Genetic ablation of miR-33 increases food intake, enhances adipose tissue expansion, and promotes obesity and insulin resistance

While therapeutic modulation of miRNAs provides a promising approach for numerous diseases, the promiscuous nature of miRNAs raises concern over detrimental off-target effects. miR-33 has emerged as a likely target for treatment of cardiovascular diseases. However, the deleterious effects of long-term anti-miR-33 therapies, and predisposition of miR-33-/- mice to obesity and metabolic dysfunction, exemplify the possible pitfalls of miRNA based therapies.
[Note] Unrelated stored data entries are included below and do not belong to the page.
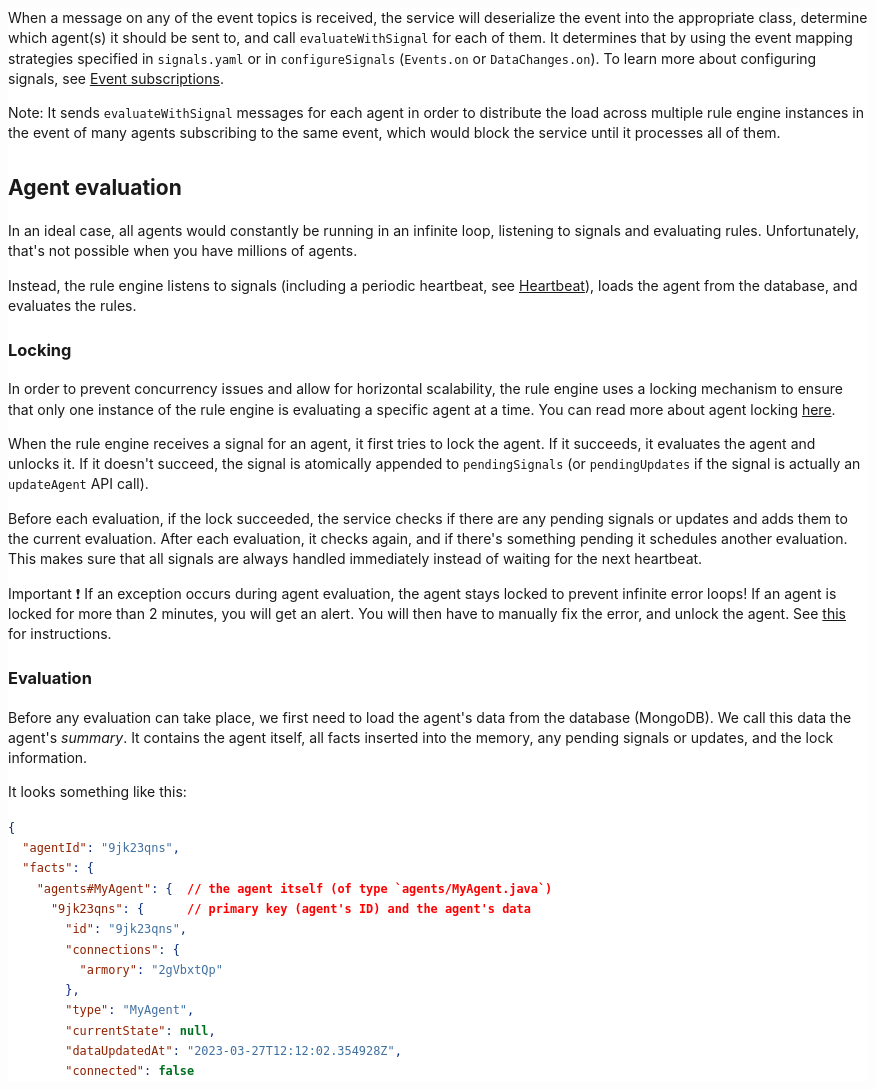 When a message on any of the event topics is received, the service will deserialize the event into the appropriate class, determine which agent(s) it should be sent to, and call `evaluateWithSignal` for each of them.
It determines that by using the event mapping strategies specified in `signals.yaml` or in `configureSignals` (`Events.on` or `DataChanges.on`). To learn more about configuring signals, see [Event subscriptions](#event-subscriptions).

Note: It sends `evaluateWithSignal` messages for each agent in order to distribute the load across multiple rule engine instances in the event of many agents subscribing to the same event, which would block the service until it processes all of them.

## Agent evaluation
In an ideal case, all agents would constantly be running in an infinite loop, listening to signals and evaluating rules.
Unfortunately, that's not possible when you have millions of agents.

Instead, the rule engine listens to signals (including a periodic heartbeat, see [Heartbeat](TODO)), loads the agent from the database, and evaluates the rules.

### Locking
In order to prevent concurrency issues and allow for horizontal scalability, the rule engine uses a locking mechanism to ensure that only one instance of the rule engine is evaluating a specific agent at a time.
You can read more about agent locking [here](TODO).

When the rule engine receives a signal for an agent, it first tries to lock the agent. If it succeeds, it evaluates the agent and unlocks it.
If it doesn't succeed, the signal is atomically appended to `pendingSignals` (or `pendingUpdates` if the signal is actually an `updateAgent` API call).

Before each evaluation, if the lock succeeded, the service checks if there are any pending signals or updates and adds them to the current evaluation.
After each evaluation, it checks again, and if there's something pending it schedules another evaluation.
This makes sure that all signals are always handled immediately instead of waiting for the next heartbeat.

Important ❗
If an exception occurs during agent evaluation, the agent stays locked to prevent infinite error loops!
If an agent is locked for more than 2 minutes, you will get an alert. You will then have to manually fix the error, and unlock the agent.
See [this](TODO) for instructions.

### Evaluation
Before any evaluation can take place, we first need to load the agent's data from the database (MongoDB).
We call this data the agent's _summary_. It contains the agent itself, all facts inserted into the memory, any pending signals or updates, and the lock information.

It looks something like this:
```json
{
  "agentId": "9jk23qns",
  "facts": {
    "agents#MyAgent": {  // the agent itself (of type `agents/MyAgent.java`)
      "9jk23qns": {      // primary key (agent's ID) and the agent's data
        "id": "9jk23qns",
        "connections": {
          "armory": "2gVbxtQp"
        },
        "type": "MyAgent",
        "currentState": null,
        "dataUpdatedAt": "2023-03-27T12:12:02.354928Z",
        "connected": false
```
Our work provides an in-depth characterization of miR-33-/- mice, and explores the mechanisms by which loss of miR-33 promotes insulin resistance in key metabolic tissues. Contrary to previous reports, our data do not support a direct role for SREBP-1 mediated lipid synthesis in promoting these effects. Alternatively, in adipose tissue of miR-33-/- mice we observe increased pre-adipocyte proliferation, enhanced lipid uptake, and impaired lipolysis. Moreover, we demonstrate that the driving force behind these abnormalities is increased food intake, which can be prevented by pair feeding with wild-type animals. Wild-type (WT) and mir-33 knockout (KO) male mice were fed a standard chow diet for 8-10 weeks after which they were either switched to a high fat diet (HF, 60% calories from fat: Research Diets D12492) for 20 weeks or maintained on chow diet (CHOW). For fasting-refeeding experiments, mice were either sacrificed at 8:00am after overnight feeding (FED), after being fasted for 24 h beginning at 8:00am (FAST), or after being fasted for 24 h beginning at 8:00pm followed by 12 h of feeding overnight (FED2X). Each group is represented by four biological replicates.